TASK » Restate the lines word for word, from the first line of the records through the line containing "assurances sociales agricoles, un". Leave out the pictures and anything after that line.

[PROVIDED MATERIAL — start]

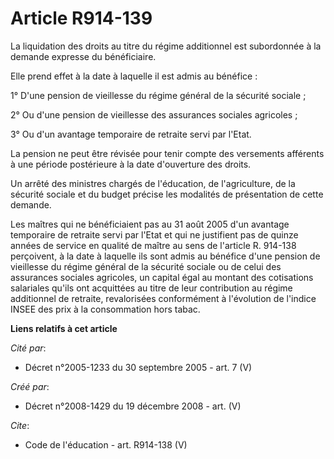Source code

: # Article R914-139

La liquidation des droits au titre du régime additionnel est subordonnée à la demande expresse du bénéficiaire. 

Elle prend effet à la date à laquelle il est admis au bénéfice : 

1° D'une pension de vieillesse du régime général de la sécurité sociale ; 

2° Ou d'une pension de vieillesse des assurances sociales agricoles ; 

3° Ou d'un avantage temporaire de retraite servi par l'Etat. 

La pension ne peut être révisée pour tenir compte des versements afférents à une période postérieure à la date d'ouverture
des droits. 

Un arrêté des ministres chargés de l'éducation, de l'agriculture, de la sécurité sociale et du budget précise les modalités
de présentation de cette demande. 

Les maîtres qui ne bénéficiaient pas au 31 août 2005 d'un avantage temporaire de retraite servi par l'Etat et qui ne
justifient pas de quinze années de service en qualité de maître au sens de l'article R. 914-138 perçoivent, à la date à
laquelle ils sont admis au bénéfice d'une pension de vieillesse du régime général de la sécurité sociale ou de celui des
assurances sociales agricoles, un capital égal au montant des cotisations salariales qu'ils ont acquittées au titre de leur
contribution au régime additionnel de retraite, revalorisées conformément à l'évolution de l'indice INSEE des prix à la
consommation hors tabac.

**Liens relatifs à cet article**

_Cité par_:

  - Décret n°2005-1233 du 30 septembre 2005 - art. 7 (V)

_Créé par_:

  - Décret n°2008-1429 du 19 décembre 2008 - art. (V)

_Cite_:

  - Code de l'éducation - art. R914-138 (V)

[PROVIDED MATERIAL — finish]

ANSWER TO THE EXERCISE »
Source code

: # Article R914-139

La liquidation des droits au titre du régime additionnel est subordonnée à la demande expresse du bénéficiaire. 

Elle prend effet à la date à laquelle il est admis au bénéfice : 

1° D'une pension de vieillesse du régime général de la sécurité sociale ; 

2° Ou d'une pension de vieillesse des assurances sociales agricoles ; 

3° Ou d'un avantage temporaire de retraite servi par l'Etat. 

La pension ne peut être révisée pour tenir compte des versements afférents à une période postérieure à la date d'ouverture
des droits. 

Un arrêté des ministres chargés de l'éducation, de l'agriculture, de la sécurité sociale et du budget précise les modalités
de présentation de cette demande. 

Les maîtres qui ne bénéficiaient pas au 31 août 2005 d'un avantage temporaire de retraite servi par l'Etat et qui ne
justifient pas de quinze années de service en qualité de maître au sens de l'article R. 914-138 perçoivent, à la date à
laquelle ils sont admis au bénéfice d'une pension de vieillesse du régime général de la sécurité sociale ou de celui des
assurances sociales agricoles, un capital égal au montant des cotisations salariales qu'ils ont acquittées au titre de leur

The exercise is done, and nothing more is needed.